[Given entries]

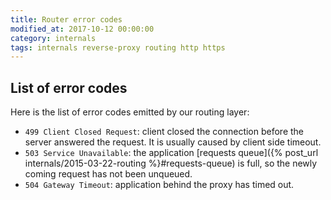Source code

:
 ```yaml
---
title: Router error codes
modified_at: 2017-10-12 00:00:00
category: internals
tags: internals reverse-proxy routing http https
---
```


## List of error codes

Here is the list of error codes emitted by our routing layer:

* `499 Client Closed Request`: client closed the connection before the server answered the request. It is usually caused by client side timeout.
* `503 Service Unavailable`: the application [requests queue]({% post_url internals/2015-03-22-routing %}#requests-queue) is full, so the newly coming request has not been unqueued.
* `504 Gateway Timeout`: application behind the proxy has timed out.


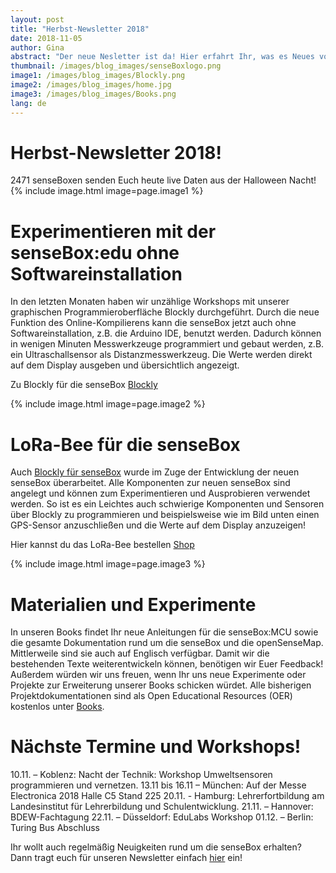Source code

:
 ```yaml
---
layout: post
title: "Herbst-Newsletter 2018"
date: 2018-11-05
author: Gina
abstract: "Der neue Nesletter ist da! Hier erfahrt Ihr, was es Neues von der senseBox gibt."
thumbnail: /images/blog_images/senseBoxlogo.png
image1: /images/blog_images/Blockly.png
image2: /images/blog_images/home.jpg
image3: /images/blog_images/Books.png
lang: de
---
```

Herbst-Newsletter 2018!
============
2471 senseBoxen senden Euch heute live Daten aus der Halloween Nacht!
{% include image.html image=page.image1 %}

Experimentieren mit der senseBox:edu ohne Softwareinstallation
============
In den letzten Monaten haben wir unzählige Workshops mit unserer graphischen Programmieroberfläche Blockly durchgeführt. Durch die neue Funktion des Online-Kompilierens kann die senseBox jetzt auch ohne Softwareinstallation, z.B. die Arduino IDE, benutzt werden. Dadurch können in wenigen Minuten Messwerkzeuge programmiert und gebaut werden, z.B. ein Ultraschallsensor als Distanzmesswerkzeug. Die Werte werden direkt auf dem Display ausgeben und übersichtlich angezeigt.

Zu Blockly für die senseBox [Blockly](https://blockly.sensebox.de/ardublockly/?lang=de&board=sensebox-mcu)

{% include image.html image=page.image2 %}

LoRa-Bee für die senseBox
============
Auch [Blockly für senseBox](https://blockly.sensebox.de/ardublockly/?lang=de&board=sensebox-mcu) wurde im Zuge der Entwicklung der neuen senseBox überarbeitet. Alle Komponenten zur neuen senseBox sind angelegt und können zum Experimentieren und Ausprobieren verwendet werden. So ist es ein Leichtes auch schwierige Komponenten und Sensoren über Blockly zu programmieren und beispielsweise wie im Bild unten einen GPS-Sensor anzuschließen und die Werte auf dem Display anzuzeigen!

Hier kannst du das LoRa-Bee bestellen [Shop](https://sensebox.kaufen/product/lora-bee)

{% include image.html image=page.image3 %}

Materialien und Experimente
============
In unseren Books findet Ihr neue Anleitungen für die senseBox:MCU sowie die gesamte Dokumentation rund um die senseBox und die openSenseMap. Mittlerweile sind sie auch auf Englisch verfügbar. Damit wir die bestehenden Texte weiterentwickeln können, benötigen wir Euer Feedback! Außerdem würden wir uns freuen, wenn Ihr uns neue Experimente oder Projekte zur Erweiterung unserer Books schicken würdet. Alle bisherigen Projektdokumentationen sind als Open Educational Resources (OER) kostenlos unter [Books](https://sensebox.de/de/books).

Nächste Termine und Workshops!
============
10.11. – Koblenz: Nacht der Technik: Workshop Umweltsensoren programmieren und vernetzen.
13.11 bis 16.11 – München: Auf der Messe Electronica 2018 Halle C5 Stand 225 
20.11. - Hamburg: Lehrerfortbildung am Landesinstitut für Lehrerbildung und Schulentwicklung.
21.11. – Hannover: BDEW-Fachtagung 
22.11. – Düsseldorf: EduLabs Workshop
01.12. – Berlin: Turing Bus Abschluss

Ihr wollt auch regelmäßig Neuigkeiten rund um die senseBox erhalten? Dann tragt euch für unseren Newsletter einfach [hier](https://sensebox.de/#newsletter) ein!
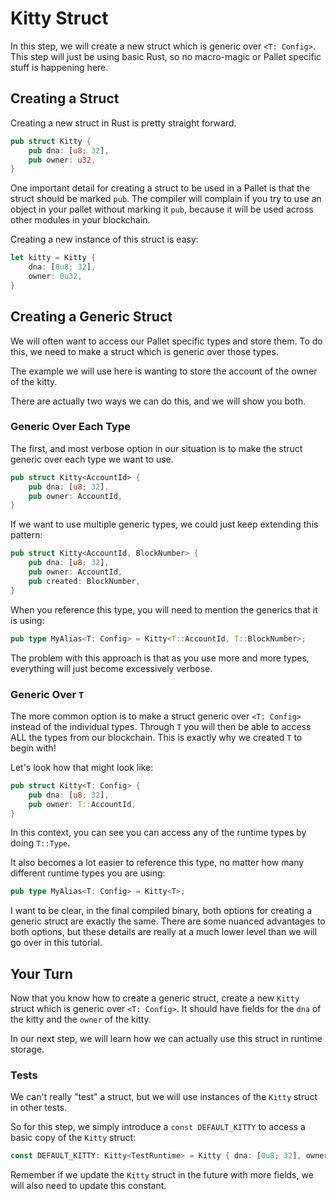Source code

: # Kitty Struct

In this step, we will create a new struct which is generic over `<T: Config>`. This step will just be using basic Rust, so no macro-magic or Pallet specific stuff is happening here.

## Creating a Struct

Creating a new struct in Rust is pretty straight forward.

```rust
pub struct Kitty {
	pub dna: [u8; 32],
	pub owner: u32,
}
```

One important detail for creating a struct to be used in a Pallet is that the struct should be marked `pub`. The compiler will complain if you try to use an object in your pallet without marking it `pub`, because it will be used across other modules in your blockchain.

Creating a new instance of this struct is easy:

```rust
let kitty = Kitty {
	dna: [0u8; 32],
	owner: 0u32,
}
```

## Creating a Generic Struct

We will often want to access our Pallet specific types and store them. To do this, we need to make a struct which is generic over those types.

The example we will use here is wanting to store the account of the owner of the kitty.

There are actually two ways we can do this, and we will show you both.

### Generic Over Each Type

The first, and most verbose option in our situation is to make the struct generic over each type we want to use.

```rust
pub struct Kitty<AccountId> {
	pub dna: [u8; 32],
	pub owner: AccountId,
}
```

If we want to use multiple generic types, we could just keep extending this pattern:

```rust
pub struct Kitty<AccountId, BlockNumber> {
	pub dna: [u8; 32],
	pub owner: AccountId,
	pub created: BlockNumber,
}
```

When you reference this type, you will need to mention the generics that it is using:

```rust
pub type MyAlias<T: Config> = Kitty<T::AccountId, T::BlockNumber>;
```

The problem with this approach is that as you use more and more types, everything will just become excessively verbose.

### Generic Over `T`

The more common option is to make a struct generic over `<T: Config>` instead of the individual types. Through `T` you will then be able to access ALL the types from our blockchain. This is exactly why we created `T` to begin with!

Let's look how that might look like:

```rust
pub struct Kitty<T: Config> {
	pub dna: [u8; 32],
	pub owner: T::AccountId,
}
```

In this context, you can see you can access any of the runtime types by doing `T::Type`.

It also becomes a lot easier to reference this type, no matter how many different runtime types you are using:

```rust
pub type MyAlias<T: Config> = Kitty<T>;
```

I want to be clear, in the final compiled binary, both options for creating a generic struct are exactly the same. There are some nuanced advantages to both options, but these details are really at a much lower level than we will go over in this tutorial.

## Your Turn

Now that you know how to create a generic struct, create a new `Kitty` struct which is generic over `<T: Config>`. It should have fields for the `dna` of the kitty and the `owner` of the kitty.

In our next step, we will learn how we can actually use this struct in runtime storage.

### Tests

We can't really "test" a struct, but we will use instances of the `Kitty` struct in other tests.

So for this step, we simply introduce a `const DEFAULT_KITTY` to access a basic copy of the `Kitty` struct:

```rust
const DEFAULT_KITTY: Kitty<TestRuntime> = Kitty { dna: [0u8; 32], owner: 0 };
```

Remember if we update the `Kitty` struct in the future with more fields, we will also need to update this constant.
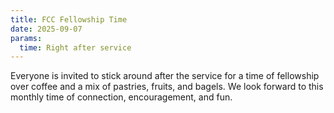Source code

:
 ```yaml
---
title: FCC Fellowship Time
date: 2025-09-07
params:
  time: Right after service
---
```


Everyone is invited to stick around after the service for a time of fellowship over coffee and a mix of pastries, fruits, and bagels. We look forward to this monthly time of connection, encouragement, and fun.
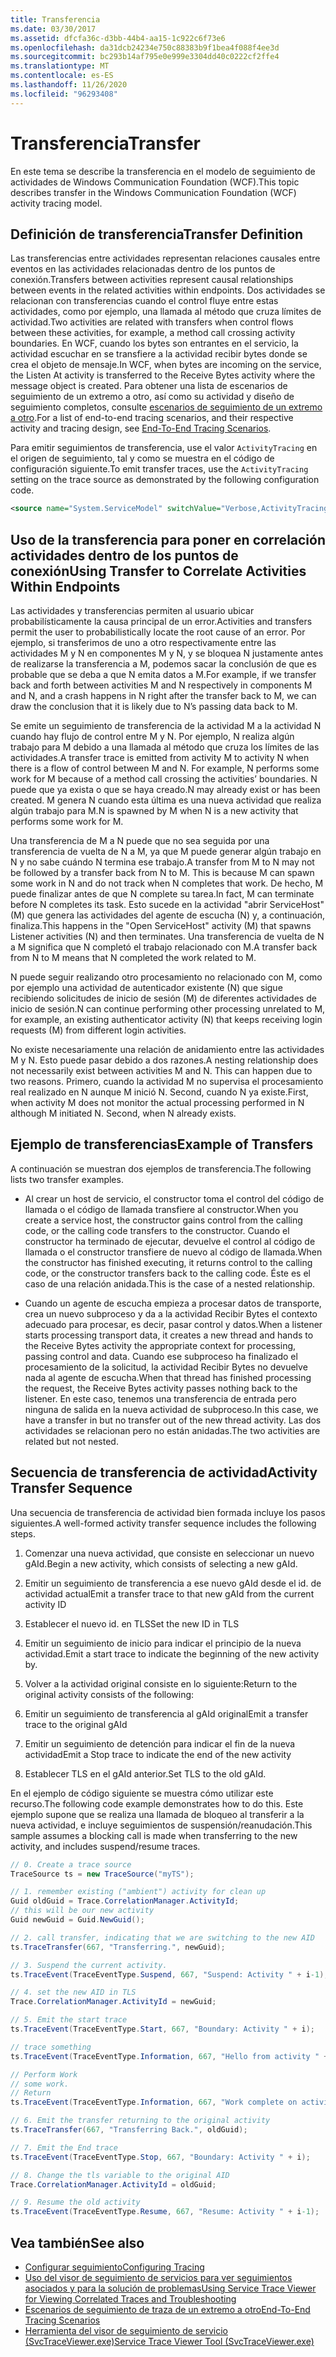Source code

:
```yaml
---
title: Transferencia
ms.date: 03/30/2017
ms.assetid: dfcfa36c-d3bb-44b4-aa15-1c922c6f73e6
ms.openlocfilehash: da31dcb24234e750c88383b9f1bea4f088f4ee3d
ms.sourcegitcommit: bc293b14af795e0e999e3304dd40c0222cf2ffe4
ms.translationtype: MT
ms.contentlocale: es-ES
ms.lasthandoff: 11/26/2020
ms.locfileid: "96293408"
---
```

# <a name="transfer"></a><span data-ttu-id="be0d0-102">Transferencia</span><span class="sxs-lookup"><span data-stu-id="be0d0-102">Transfer</span></span>

<span data-ttu-id="be0d0-103">En este tema se describe la transferencia en el modelo de seguimiento de actividades de Windows Communication Foundation (WCF).</span><span class="sxs-lookup"><span data-stu-id="be0d0-103">This topic describes transfer in the Windows Communication Foundation (WCF) activity tracing model.</span></span>  
  
## <a name="transfer-definition"></a><span data-ttu-id="be0d0-104">Definición de transferencia</span><span class="sxs-lookup"><span data-stu-id="be0d0-104">Transfer Definition</span></span>  

 <span data-ttu-id="be0d0-105">Las transferencias entre actividades representan relaciones causales entre eventos en las actividades relacionadas dentro de los puntos de conexión.</span><span class="sxs-lookup"><span data-stu-id="be0d0-105">Transfers between activities represent causal relationships between events in the related activities within endpoints.</span></span> <span data-ttu-id="be0d0-106">Dos actividades se relacionan con transferencias cuando el control fluye entre estas actividades, como por ejemplo, una llamada al método que cruza límites de actividad.</span><span class="sxs-lookup"><span data-stu-id="be0d0-106">Two activities are related with transfers when control flows between these activities, for example, a method call crossing activity boundaries.</span></span> <span data-ttu-id="be0d0-107">En WCF, cuando los bytes son entrantes en el servicio, la actividad escuchar en se transfiere a la actividad recibir bytes donde se crea el objeto de mensaje.</span><span class="sxs-lookup"><span data-stu-id="be0d0-107">In WCF, when bytes are incoming on the service, the Listen At activity is transferred to the Receive Bytes activity where the message object is created.</span></span> <span data-ttu-id="be0d0-108">Para obtener una lista de escenarios de seguimiento de un extremo a otro, así como su actividad y diseño de seguimiento completos, consulte [escenarios de seguimiento de un extremo a otro](end-to-end-tracing-scenarios.md).</span><span class="sxs-lookup"><span data-stu-id="be0d0-108">For a list of end-to-end tracing scenarios, and their respective activity and tracing design, see [End-To-End Tracing Scenarios](end-to-end-tracing-scenarios.md).</span></span>  
  
 <span data-ttu-id="be0d0-109">Para emitir seguimientos de transferencia, use el valor `ActivityTracing` en el origen de seguimiento, tal y como se muestra en el código de configuración siguiente.</span><span class="sxs-lookup"><span data-stu-id="be0d0-109">To emit transfer traces, use the `ActivityTracing` setting on the trace source as demonstrated by the following configuration code.</span></span>  
  
```xml  
<source name="System.ServiceModel" switchValue="Verbose,ActivityTracing">  
```  
  
## <a name="using-transfer-to-correlate-activities-within-endpoints"></a><span data-ttu-id="be0d0-110">Uso de la transferencia para poner en correlación actividades dentro de los puntos de conexión</span><span class="sxs-lookup"><span data-stu-id="be0d0-110">Using Transfer to Correlate Activities Within Endpoints</span></span>  

 <span data-ttu-id="be0d0-111">Las actividades y transferencias permiten al usuario ubicar probabilísticamente la causa principal de un error.</span><span class="sxs-lookup"><span data-stu-id="be0d0-111">Activities and transfers permit the user to probabilistically locate the root cause of an error.</span></span> <span data-ttu-id="be0d0-112">Por ejemplo, si transferimos de uno a otro respectivamente entre las actividades M y N en componentes M y N, y se bloquea N justamente antes de realizarse la transferencia a M, podemos sacar la conclusión de que es probable que se deba a que N emita datos a M.</span><span class="sxs-lookup"><span data-stu-id="be0d0-112">For example, if we transfer back and forth between activities M and N respectively in components M and N, and a crash happens in N right after the transfer back to M, we can draw the conclusion that it is likely due to N’s passing data back to M.</span></span>  
  
 <span data-ttu-id="be0d0-113">Se emite un seguimiento de transferencia de la actividad M a la actividad N cuando hay flujo de control entre M y N. Por ejemplo, N realiza algún trabajo para M debido a una llamada al método que cruza los límites de las actividades.</span><span class="sxs-lookup"><span data-stu-id="be0d0-113">A transfer trace is emitted from activity M to activity N when there is a flow of control between M and N. For example, N performs some work for M because of a method call crossing the activities’ boundaries.</span></span> <span data-ttu-id="be0d0-114">N puede que ya exista o que se haya creado.</span><span class="sxs-lookup"><span data-stu-id="be0d0-114">N may already exist or has been created.</span></span> <span data-ttu-id="be0d0-115">M genera N cuando esta última es una nueva actividad que realiza algún trabajo para M.</span><span class="sxs-lookup"><span data-stu-id="be0d0-115">N is spawned by M when N is a new activity that performs some work for M.</span></span>  
  
 <span data-ttu-id="be0d0-116">Una transferencia de M a N puede que no sea seguida por una transferencia de vuelta de N a M, ya que M puede generar algún trabajo en N y no sabe cuándo N termina ese trabajo.</span><span class="sxs-lookup"><span data-stu-id="be0d0-116">A transfer from M to N may not be followed by a transfer back from N to M. This is because M can spawn some work in N and do not track when N completes that work.</span></span> <span data-ttu-id="be0d0-117">De hecho, M puede finalizar antes de que N complete su tarea.</span><span class="sxs-lookup"><span data-stu-id="be0d0-117">In fact, M can terminate before N completes its task.</span></span> <span data-ttu-id="be0d0-118">Esto sucede en la actividad "abrir ServiceHost" (M) que genera las actividades del agente de escucha (N) y, a continuación, finaliza.</span><span class="sxs-lookup"><span data-stu-id="be0d0-118">This happens in the "Open ServiceHost" activity (M) that spawns Listener activities (N) and then terminates.</span></span> <span data-ttu-id="be0d0-119">Una transferencia de vuelta de N a M significa que N completó el trabajo relacionado con M.</span><span class="sxs-lookup"><span data-stu-id="be0d0-119">A transfer back from N to M means that N completed the work related to M.</span></span>  
  
 <span data-ttu-id="be0d0-120">N puede seguir realizando otro procesamiento no relacionado con M, como por ejemplo una actividad de autenticador existente (N) que sigue recibiendo solicitudes de inicio de sesión (M) de diferentes actividades de inicio de sesión.</span><span class="sxs-lookup"><span data-stu-id="be0d0-120">N can continue performing other processing unrelated to M, for example, an existing authenticator activity (N) that keeps receiving login requests (M) from different login activities.</span></span>  
  
 <span data-ttu-id="be0d0-121">No existe necesariamente una relación de anidamiento entre las actividades M y N. Esto puede pasar debido a dos razones.</span><span class="sxs-lookup"><span data-stu-id="be0d0-121">A nesting relationship does not necessarily exist between activities M and N. This can happen due to two reasons.</span></span> <span data-ttu-id="be0d0-122">Primero, cuando la actividad M no supervisa el procesamiento real realizado en N aunque M inició N. Second, cuando N ya existe.</span><span class="sxs-lookup"><span data-stu-id="be0d0-122">First, when activity M does not monitor the actual processing performed in N although M initiated N. Second, when N already exists.</span></span>  
  
## <a name="example-of-transfers"></a><span data-ttu-id="be0d0-123">Ejemplo de transferencias</span><span class="sxs-lookup"><span data-stu-id="be0d0-123">Example of Transfers</span></span>  

 <span data-ttu-id="be0d0-124">A continuación se muestran dos ejemplos de transferencia.</span><span class="sxs-lookup"><span data-stu-id="be0d0-124">The following lists two transfer examples.</span></span>  
  
- <span data-ttu-id="be0d0-125">Al crear un host de servicio, el constructor toma el control del código de llamada o el código de llamada transfiere al constructor.</span><span class="sxs-lookup"><span data-stu-id="be0d0-125">When you create a service host, the constructor gains control from the calling code, or the calling code transfers to the constructor.</span></span> <span data-ttu-id="be0d0-126">Cuando el constructor ha terminado de ejecutar, devuelve el control al código de llamada o el constructor transfiere de nuevo al código de llamada.</span><span class="sxs-lookup"><span data-stu-id="be0d0-126">When the constructor has finished executing, it returns control to the calling code, or the constructor transfers back to the calling code.</span></span> <span data-ttu-id="be0d0-127">Éste es el caso de una relación anidada.</span><span class="sxs-lookup"><span data-stu-id="be0d0-127">This is the case of a nested relationship.</span></span>  
  
- <span data-ttu-id="be0d0-128">Cuando un agente de escucha empieza a procesar datos de transporte, crea un nuevo subproceso y da a la actividad Recibir Bytes el contexto adecuado para procesar, es decir, pasar control y datos.</span><span class="sxs-lookup"><span data-stu-id="be0d0-128">When a listener starts processing transport data, it creates a new thread and hands to the Receive Bytes activity the appropriate context for processing, passing control and data.</span></span> <span data-ttu-id="be0d0-129">Cuando ese subproceso ha finalizado el procesamiento de la solicitud, la actividad Recibir Bytes no devuelve nada al agente de escucha.</span><span class="sxs-lookup"><span data-stu-id="be0d0-129">When that thread has finished processing the request, the Receive Bytes activity passes nothing back to the listener.</span></span> <span data-ttu-id="be0d0-130">En este caso, tenemos una transferencia de entrada pero ninguna de salida en la nueva actividad de subproceso.</span><span class="sxs-lookup"><span data-stu-id="be0d0-130">In this case, we have a transfer in but no transfer out of the new thread activity.</span></span> <span data-ttu-id="be0d0-131">Las dos actividades se relacionan pero no están anidadas.</span><span class="sxs-lookup"><span data-stu-id="be0d0-131">The two activities are related but not nested.</span></span>  
  
## <a name="activity-transfer-sequence"></a><span data-ttu-id="be0d0-132">Secuencia de transferencia de actividad</span><span class="sxs-lookup"><span data-stu-id="be0d0-132">Activity Transfer Sequence</span></span>  

 <span data-ttu-id="be0d0-133">Una secuencia de transferencia de actividad bien formada incluye los pasos siguientes.</span><span class="sxs-lookup"><span data-stu-id="be0d0-133">A well-formed activity transfer sequence includes the following steps.</span></span>  
  
1. <span data-ttu-id="be0d0-134">Comenzar una nueva actividad, que consiste en seleccionar un nuevo gAId.</span><span class="sxs-lookup"><span data-stu-id="be0d0-134">Begin a new activity, which consists of selecting a new gAId.</span></span>  
  
2. <span data-ttu-id="be0d0-135">Emitir un seguimiento de transferencia a ese nuevo gAId desde el id. de actividad actual</span><span class="sxs-lookup"><span data-stu-id="be0d0-135">Emit a transfer trace to that new gAId from the current activity ID</span></span>  
  
3. <span data-ttu-id="be0d0-136">Establecer el nuevo id. en TLS</span><span class="sxs-lookup"><span data-stu-id="be0d0-136">Set the new ID in TLS</span></span>  
  
4. <span data-ttu-id="be0d0-137">Emitir un seguimiento de inicio para indicar el principio de la nueva actividad.</span><span class="sxs-lookup"><span data-stu-id="be0d0-137">Emit a start trace to indicate the beginning of the new activity by.</span></span>  
  
5. <span data-ttu-id="be0d0-138">Volver a la actividad original consiste en lo siguiente:</span><span class="sxs-lookup"><span data-stu-id="be0d0-138">Return to the original activity consists of the following:</span></span>  
  
6. <span data-ttu-id="be0d0-139">Emitir un seguimiento de transferencia al gAId original</span><span class="sxs-lookup"><span data-stu-id="be0d0-139">Emit a transfer trace to the original gAId</span></span>  
  
7. <span data-ttu-id="be0d0-140">Emitir un seguimiento de detención para indicar el fin de la nueva actividad</span><span class="sxs-lookup"><span data-stu-id="be0d0-140">Emit a Stop trace to indicate the end of the new activity</span></span>  
  
8. <span data-ttu-id="be0d0-141">Establecer TLS en el gAId anterior.</span><span class="sxs-lookup"><span data-stu-id="be0d0-141">Set TLS to the old gAId.</span></span>  
  
 <span data-ttu-id="be0d0-142">En el ejemplo de código siguiente se muestra cómo utilizar este recurso.</span><span class="sxs-lookup"><span data-stu-id="be0d0-142">The following code example demonstrates how to do this.</span></span> <span data-ttu-id="be0d0-143">Este ejemplo supone que se realiza una llamada de bloqueo al transferir a la nueva actividad, e incluye seguimientos de suspensión/reanudación.</span><span class="sxs-lookup"><span data-stu-id="be0d0-143">This sample assumes a blocking call is made when transferring to the new activity, and includes suspend/resume traces.</span></span>  
  
```csharp
// 0. Create a trace source  
TraceSource ts = new TraceSource("myTS");  

// 1. remember existing ("ambient") activity for clean up  
Guid oldGuid = Trace.CorrelationManager.ActivityId;  
// this will be our new activity  
Guid newGuid = Guid.NewGuid();

// 2. call transfer, indicating that we are switching to the new AID  
ts.TraceTransfer(667, "Transferring.", newGuid);  

// 3. Suspend the current activity.  
ts.TraceEvent(TraceEventType.Suspend, 667, "Suspend: Activity " + i-1);  

// 4. set the new AID in TLS  
Trace.CorrelationManager.ActivityId = newGuid;  

// 5. Emit the start trace  
ts.TraceEvent(TraceEventType.Start, 667, "Boundary: Activity " + i);  

// trace something  
ts.TraceEvent(TraceEventType.Information, 667, "Hello from activity " + i);  

// Perform Work  
// some work.  
// Return  
ts.TraceEvent(TraceEventType.Information, 667, "Work complete on activity " + i);

// 6. Emit the transfer returning to the original activity  
ts.TraceTransfer(667, "Transferring Back.", oldGuid);  

// 7. Emit the End trace  
ts.TraceEvent(TraceEventType.Stop, 667, "Boundary: Activity " + i);  

// 8. Change the tls variable to the original AID  
Trace.CorrelationManager.ActivityId = oldGuid;

// 9. Resume the old activity  
ts.TraceEvent(TraceEventType.Resume, 667, "Resume: Activity " + i-1);  
```  
  
## <a name="see-also"></a><span data-ttu-id="be0d0-144">Vea también</span><span class="sxs-lookup"><span data-stu-id="be0d0-144">See also</span></span>

- [<span data-ttu-id="be0d0-145">Configurar seguimiento</span><span class="sxs-lookup"><span data-stu-id="be0d0-145">Configuring Tracing</span></span>](configuring-tracing.md)
- [<span data-ttu-id="be0d0-146">Uso del visor de seguimiento de servicios para ver seguimientos asociados y para la solución de problemas</span><span class="sxs-lookup"><span data-stu-id="be0d0-146">Using Service Trace Viewer for Viewing Correlated Traces and Troubleshooting</span></span>](using-service-trace-viewer-for-viewing-correlated-traces-and-troubleshooting.md)
- [<span data-ttu-id="be0d0-147">Escenarios de seguimiento de traza de un extremo a otro</span><span class="sxs-lookup"><span data-stu-id="be0d0-147">End-To-End Tracing Scenarios</span></span>](end-to-end-tracing-scenarios.md)
- [<span data-ttu-id="be0d0-148">Herramienta del visor de seguimiento de servicio (SvcTraceViewer.exe)</span><span class="sxs-lookup"><span data-stu-id="be0d0-148">Service Trace Viewer Tool (SvcTraceViewer.exe)</span></span>](../../service-trace-viewer-tool-svctraceviewer-exe.md)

[/Given entries]

■ To do
An exact copy of the lines above between the line holding "the new activity</span></span>" and the line holding "the old gAId.</span></span>", inclusive, is the whole answer.

■ Result for this exercise
7. <span data-ttu-id="be0d0-140">Emitir un seguimiento de detención para indicar el fin de la nueva actividad</span><span class="sxs-lookup"><span data-stu-id="be0d0-140">Emit a Stop trace to indicate the end of the new activity</span></span>  
  
8. <span data-ttu-id="be0d0-141">Establecer TLS en el gAId anterior.</span><span class="sxs-lookup"><span data-stu-id="be0d0-141">Set TLS to the old gAId.</span></span>  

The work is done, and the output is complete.